В первый раз я видел близко «поэта». А каким взволнованным голосом читал он стихи:
«К моей сестре».
Глаза его дрожали на ниточках и язык заплетался, краской обжигая щеки.
Подойти я не решился, я — только в смокинге, без слов.
Через много лет — не счесть годов! — незадолго до его смерти, я его встречу в Париже, в серебряной Лютеции около буфета, стихов он не читал, но его глаза по-прежнему на ниточках висели и я читаю в них, мне одному понятное, по моей памяти, свое:
«К сестре моей».
И снова под музыку, глядя в смородинный рот Люды:
«Хоть бы раз в моей комнате истопили печку!»
«Да в вашей комнате никакой печки нет!» — и она показала язычок: очень ей понравилась и моя растерянность, и мой испуг, и мое отчаяние, я даже сбился.
«Я к вам приду, только не говорите маме!»
Вдохновенно он стоял у колонны, как рисуют «поэтов»: длинные волосы, испитой, измученные брови, все, как с карточки Надсон, и очень пьющий, как мне потом сказали, и очень бедно одетый, что я сразу заметил, и мне в моем смокинге стало стыдно.
«Кто это?»
«Синяков, наш пензенский поэт!» — без всякого сочувствия сказала Люда.

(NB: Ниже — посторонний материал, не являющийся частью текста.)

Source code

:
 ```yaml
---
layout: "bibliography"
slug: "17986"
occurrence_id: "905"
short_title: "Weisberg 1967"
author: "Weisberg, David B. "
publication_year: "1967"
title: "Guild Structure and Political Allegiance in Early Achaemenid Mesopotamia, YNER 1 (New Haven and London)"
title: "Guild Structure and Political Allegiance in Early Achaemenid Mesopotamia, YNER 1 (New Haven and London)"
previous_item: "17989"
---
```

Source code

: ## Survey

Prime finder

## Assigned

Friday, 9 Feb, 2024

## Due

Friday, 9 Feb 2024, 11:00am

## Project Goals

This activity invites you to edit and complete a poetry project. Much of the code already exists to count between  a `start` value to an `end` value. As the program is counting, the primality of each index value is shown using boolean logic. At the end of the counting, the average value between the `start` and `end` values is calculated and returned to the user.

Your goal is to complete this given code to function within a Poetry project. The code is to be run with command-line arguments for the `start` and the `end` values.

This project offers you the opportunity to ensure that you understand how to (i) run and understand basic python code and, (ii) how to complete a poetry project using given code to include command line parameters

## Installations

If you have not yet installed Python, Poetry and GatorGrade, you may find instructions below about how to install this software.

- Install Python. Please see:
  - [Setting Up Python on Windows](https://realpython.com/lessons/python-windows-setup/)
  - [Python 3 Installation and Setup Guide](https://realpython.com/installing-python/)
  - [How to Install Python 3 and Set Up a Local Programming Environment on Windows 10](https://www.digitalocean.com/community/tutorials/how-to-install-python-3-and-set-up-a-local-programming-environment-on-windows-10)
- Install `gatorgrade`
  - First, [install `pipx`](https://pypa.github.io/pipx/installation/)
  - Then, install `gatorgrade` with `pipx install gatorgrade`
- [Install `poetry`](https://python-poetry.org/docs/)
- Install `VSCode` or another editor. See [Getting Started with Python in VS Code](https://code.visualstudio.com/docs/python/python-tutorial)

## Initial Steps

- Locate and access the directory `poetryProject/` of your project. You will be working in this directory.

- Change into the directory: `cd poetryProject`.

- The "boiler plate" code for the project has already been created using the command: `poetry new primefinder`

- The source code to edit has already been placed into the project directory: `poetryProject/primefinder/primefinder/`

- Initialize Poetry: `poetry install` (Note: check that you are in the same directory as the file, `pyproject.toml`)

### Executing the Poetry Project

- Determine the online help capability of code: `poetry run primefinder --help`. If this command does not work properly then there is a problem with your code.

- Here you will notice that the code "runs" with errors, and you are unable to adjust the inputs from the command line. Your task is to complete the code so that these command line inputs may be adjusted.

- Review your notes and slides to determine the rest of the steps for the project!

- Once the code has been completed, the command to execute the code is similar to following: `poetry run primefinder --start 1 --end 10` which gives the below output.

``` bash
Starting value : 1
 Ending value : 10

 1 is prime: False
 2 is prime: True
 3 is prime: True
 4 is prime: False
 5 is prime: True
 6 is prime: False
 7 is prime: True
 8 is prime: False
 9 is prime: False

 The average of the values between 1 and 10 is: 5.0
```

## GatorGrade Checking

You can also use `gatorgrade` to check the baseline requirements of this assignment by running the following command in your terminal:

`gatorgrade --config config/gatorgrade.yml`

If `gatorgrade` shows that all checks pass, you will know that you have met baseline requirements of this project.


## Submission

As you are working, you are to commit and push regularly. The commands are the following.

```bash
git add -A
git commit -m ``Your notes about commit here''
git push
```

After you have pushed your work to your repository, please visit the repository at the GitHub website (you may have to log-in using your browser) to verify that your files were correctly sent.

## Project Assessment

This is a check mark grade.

В библиотеке однажды розовая библиотекарша, и тоже без всякого сочувствия, мне показала его тоненькие зеленые книжки-стихи. Я его встречал на Московской и никогда с кем-нибудь: он шел, никого не замечая, но и его не замечали: в дождик он казался, как дождевик, а в жару, как «гречник». Втихомолку пьющий и плачущий в стихах, конечно, он был не вровень — не по клетке.
И Фроня и Люда прошли мимо колонны, не замечая.
«А вы читали его стихи?»
«Нет, я обожаю Лермонтова».
«А я Пушкина».
«А если бы на мне не было смокинга, вы бы и на меня...» я хотел сказать «плюнули».
«Вы — — наоборот!» — и обе снова захохотали, как тогда на мое «мне холодно».
Вера в мою сверхтараканью природу и в мои стихи без слов меня поразила.
— — Я к вам приду, — прощаясь, промычала Фроня, только не говорите Люде.
Или это мне так показалось — такая яркая светила крещенская луна и снег скрипел.